→ AVAILABLE DATA
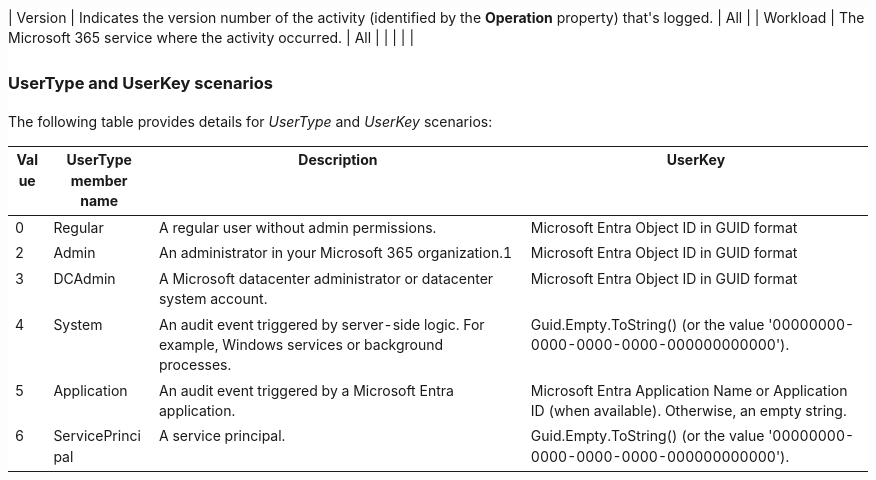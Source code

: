 | Version                                       | Indicates the version number of the activity (identified by the **Operation** property) that's logged.                                                                                                                                                                                                                                                                                                                                                                                                                                                                                                                                                                                                                                                                                                                                                                                                                                                                                                                   | All                                          |
| Workload                                      | The Microsoft 365 service where the activity occurred.                                                                                                                                                                                                                                                                                                                                                                                                                                                                                                                                                                                                                                                                                                                                                                                                                                                                                                                                                                   | All                                          |
|                                               |                                                                                                                                                                                                                                                                                                                                                                                                                                                                                                                                                                                                                                                                                                                                                                                                                                                                                                                                                                                                                          |                                              |

### UserType and UserKey scenarios <a href="#usertype-and-userkey-scenarios" id="usertype-and-userkey-scenarios"></a>

The following table provides details for _UserType_ and _UserKey_ scenarios:

| Value | UserType member name | Description                                                                                                                                                 | UserKey                                                                                          |
| ----- | -------------------- | ----------------------------------------------------------------------------------------------------------------------------------------------------------- | ------------------------------------------------------------------------------------------------ |
| 0     | Regular              | A regular user without admin permissions.                                                                                                                   | Microsoft Entra Object ID in GUID format                                                         |
| 2     | Admin                | An administrator in your Microsoft 365 organization.1                                                                                                       | Microsoft Entra Object ID in GUID format                                                         |
| 3     | DCAdmin              | A Microsoft datacenter administrator or datacenter system account.                                                                                          | Microsoft Entra Object ID in GUID format                                                         |
| 4     | System               | An audit event triggered by server-side logic. For example, Windows services or background processes.                                                       | Guid.Empty.ToString() (or the value '00000000-0000-0000-0000-000000000000').                     |
| 5     | Application          | An audit event triggered by a Microsoft Entra application.                                                                                                  | Microsoft Entra Application Name or Application ID (when available). Otherwise, an empty string. |
| 6     | ServicePrincipal     | A service principal.                                                                                                                                        | Guid.Empty.ToString() (or the value '00000000-0000-0000-0000-000000000000').                     |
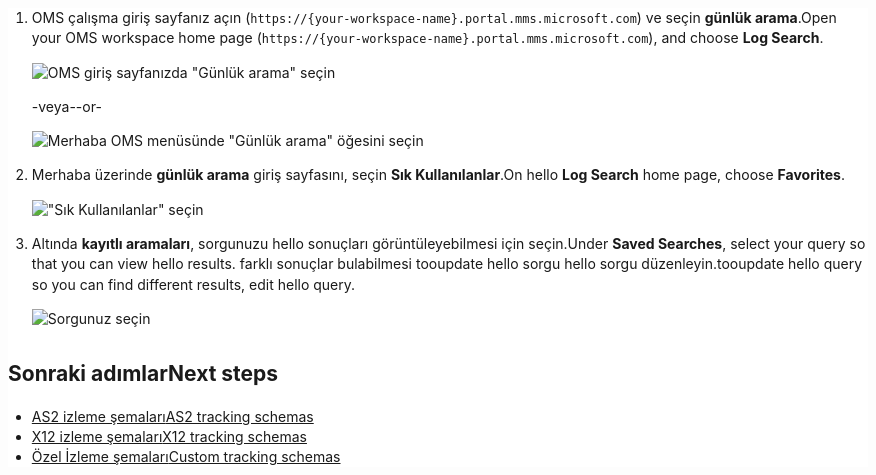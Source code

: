 1. <span data-ttu-id="26a96-159">OMS çalışma giriş sayfanız açın (`https://{your-workspace-name}.portal.mms.microsoft.com`) ve seçin **günlük arama**.</span><span class="sxs-lookup"><span data-stu-id="26a96-159">Open your OMS workspace home page (`https://{your-workspace-name}.portal.mms.microsoft.com`), and choose **Log Search**.</span></span>

   ![OMS giriş sayfanızda "Günlük arama" seçin](media/logic-apps-track-b2b-messages-omsportal-query-filter-control-number/logsearch.png)

   <span data-ttu-id="26a96-161">-veya-</span><span class="sxs-lookup"><span data-stu-id="26a96-161">-or-</span></span>

   ![Merhaba OMS menüsünde "Günlük arama" öğesini seçin](media/logic-apps-track-b2b-messages-omsportal-query-filter-control-number/logsearch-2.png)

2. <span data-ttu-id="26a96-163">Merhaba üzerinde **günlük arama** giriş sayfasını, seçin **Sık Kullanılanlar**.</span><span class="sxs-lookup"><span data-stu-id="26a96-163">On hello **Log Search** home page, choose **Favorites**.</span></span>

   !["Sık Kullanılanlar" seçin](media/logic-apps-track-b2b-messages-omsportal-query-filter-control-number/oms-log-search-favorites.png)

3. <span data-ttu-id="26a96-165">Altında **kayıtlı aramaları**, sorgunuzu hello sonuçları görüntüleyebilmesi için seçin.</span><span class="sxs-lookup"><span data-stu-id="26a96-165">Under **Saved Searches**, select your query so that you can view hello results.</span></span> <span data-ttu-id="26a96-166">farklı sonuçlar bulabilmesi tooupdate hello sorgu hello sorgu düzenleyin.</span><span class="sxs-lookup"><span data-stu-id="26a96-166">tooupdate hello query so you can find different results, edit hello query.</span></span>

   ![Sorgunuz seçin](media/logic-apps-track-b2b-messages-omsportal-query-filter-control-number/oms-log-search-find-favorites.png)

## <a name="next-steps"></a><span data-ttu-id="26a96-168">Sonraki adımlar</span><span class="sxs-lookup"><span data-stu-id="26a96-168">Next steps</span></span>

* [<span data-ttu-id="26a96-169">AS2 izleme şemaları</span><span class="sxs-lookup"><span data-stu-id="26a96-169">AS2 tracking schemas</span></span>](../logic-apps/logic-apps-track-integration-account-as2-tracking-schemas.md)
* [<span data-ttu-id="26a96-170">X12 izleme şemaları</span><span class="sxs-lookup"><span data-stu-id="26a96-170">X12 tracking schemas</span></span>](../logic-apps/logic-apps-track-integration-account-x12-tracking-schema.md)
* [<span data-ttu-id="26a96-171">Özel İzleme şemaları</span><span class="sxs-lookup"><span data-stu-id="26a96-171">Custom tracking schemas</span></span>](../logic-apps/logic-apps-track-integration-account-custom-tracking-schema.md)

→ TASK DESCRIPTION
Above is a listing with pictures. Write it out exactly without them.

→ REPLY TO THE TASK
Source code

: | Version                                       | Indicates the version number of the activity (identified by the **Operation** property) that's logged.                                                                                                                                                                                                                                                                                                                                                                                                                                                                                                                                                                                                                                                                                                                                                                                                                                                                                                                   | All                                          |
| Workload                                      | The Microsoft 365 service where the activity occurred.                                                                                                                                                                                                                                                                                                                                                                                                                                                                                                                                                                                                                                                                                                                                                                                                                                                                                                                                                                   | All                                          |
|                                               |                                                                                                                                                                                                                                                                                                                                                                                                                                                                                                                                                                                                                                                                                                                                                                                                                                                                                                                                                                                                                          |                                              |

### UserType and UserKey scenarios <a href="#usertype-and-userkey-scenarios" id="usertype-and-userkey-scenarios"></a>

The following table provides details for _UserType_ and _UserKey_ scenarios:

| Value | UserType member name | Description                                                                                                                                                 | UserKey                                                                                          |
| ----- | -------------------- | ----------------------------------------------------------------------------------------------------------------------------------------------------------- | ------------------------------------------------------------------------------------------------ |
| 0     | Regular              | A regular user without admin permissions.                                                                                                                   | Microsoft Entra Object ID in GUID format                                                         |
| 2     | Admin                | An administrator in your Microsoft 365 organization.1                                                                                                       | Microsoft Entra Object ID in GUID format                                                         |
| 3     | DCAdmin              | A Microsoft datacenter administrator or datacenter system account.                                                                                          | Microsoft Entra Object ID in GUID format                                                         |
| 4     | System               | An audit event triggered by server-side logic. For example, Windows services or background processes.                                                       | Guid.Empty.ToString() (or the value '00000000-0000-0000-0000-000000000000').                     |
| 5     | Application          | An audit event triggered by a Microsoft Entra application.                                                                                                  | Microsoft Entra Application Name or Application ID (when available). Otherwise, an empty string. |
| 6     | ServicePrincipal     | A service principal.                                                                                                                                        | Guid.Empty.ToString() (or the value '00000000-0000-0000-0000-000000000000').                     |
Source code

: 1. <span data-ttu-id="26a96-159">OMS çalışma giriş sayfanız açın (`https://{your-workspace-name}.portal.mms.microsoft.com`) ve seçin **günlük arama**.</span><span class="sxs-lookup"><span data-stu-id="26a96-159">Open your OMS workspace home page (`https://{your-workspace-name}.portal.mms.microsoft.com`), and choose **Log Search**.</span></span>

   ![OMS giriş sayfanızda "Günlük arama" seçin](media/logic-apps-track-b2b-messages-omsportal-query-filter-control-number/logsearch.png)

   <span data-ttu-id="26a96-161">-veya-</span><span class="sxs-lookup"><span data-stu-id="26a96-161">-or-</span></span>

   ![Merhaba OMS menüsünde "Günlük arama" öğesini seçin](media/logic-apps-track-b2b-messages-omsportal-query-filter-control-number/logsearch-2.png)

2. <span data-ttu-id="26a96-163">Merhaba üzerinde **günlük arama** giriş sayfasını, seçin **Sık Kullanılanlar**.</span><span class="sxs-lookup"><span data-stu-id="26a96-163">On hello **Log Search** home page, choose **Favorites**.</span></span>

   !["Sık Kullanılanlar" seçin](media/logic-apps-track-b2b-messages-omsportal-query-filter-control-number/oms-log-search-favorites.png)

3. <span data-ttu-id="26a96-165">Altında **kayıtlı aramaları**, sorgunuzu hello sonuçları görüntüleyebilmesi için seçin.</span><span class="sxs-lookup"><span data-stu-id="26a96-165">Under **Saved Searches**, select your query so that you can view hello results.</span></span> <span data-ttu-id="26a96-166">farklı sonuçlar bulabilmesi tooupdate hello sorgu hello sorgu düzenleyin.</span><span class="sxs-lookup"><span data-stu-id="26a96-166">tooupdate hello query so you can find different results, edit hello query.</span></span>

   ![Sorgunuz seçin](media/logic-apps-track-b2b-messages-omsportal-query-filter-control-number/oms-log-search-find-favorites.png)

## <a name="next-steps"></a><span data-ttu-id="26a96-168">Sonraki adımlar</span><span class="sxs-lookup"><span data-stu-id="26a96-168">Next steps</span></span>

* [<span data-ttu-id="26a96-169">AS2 izleme şemaları</span><span class="sxs-lookup"><span data-stu-id="26a96-169">AS2 tracking schemas</span></span>](../logic-apps/logic-apps-track-integration-account-as2-tracking-schemas.md)
* [<span data-ttu-id="26a96-170">X12 izleme şemaları</span><span class="sxs-lookup"><span data-stu-id="26a96-170">X12 tracking schemas</span></span>](../logic-apps/logic-apps-track-integration-account-x12-tracking-schema.md)
* [<span data-ttu-id="26a96-171">Özel İzleme şemaları</span><span class="sxs-lookup"><span data-stu-id="26a96-171">Custom tracking schemas</span></span>](../logic-apps/logic-apps-track-integration-account-custom-tracking-schema.md)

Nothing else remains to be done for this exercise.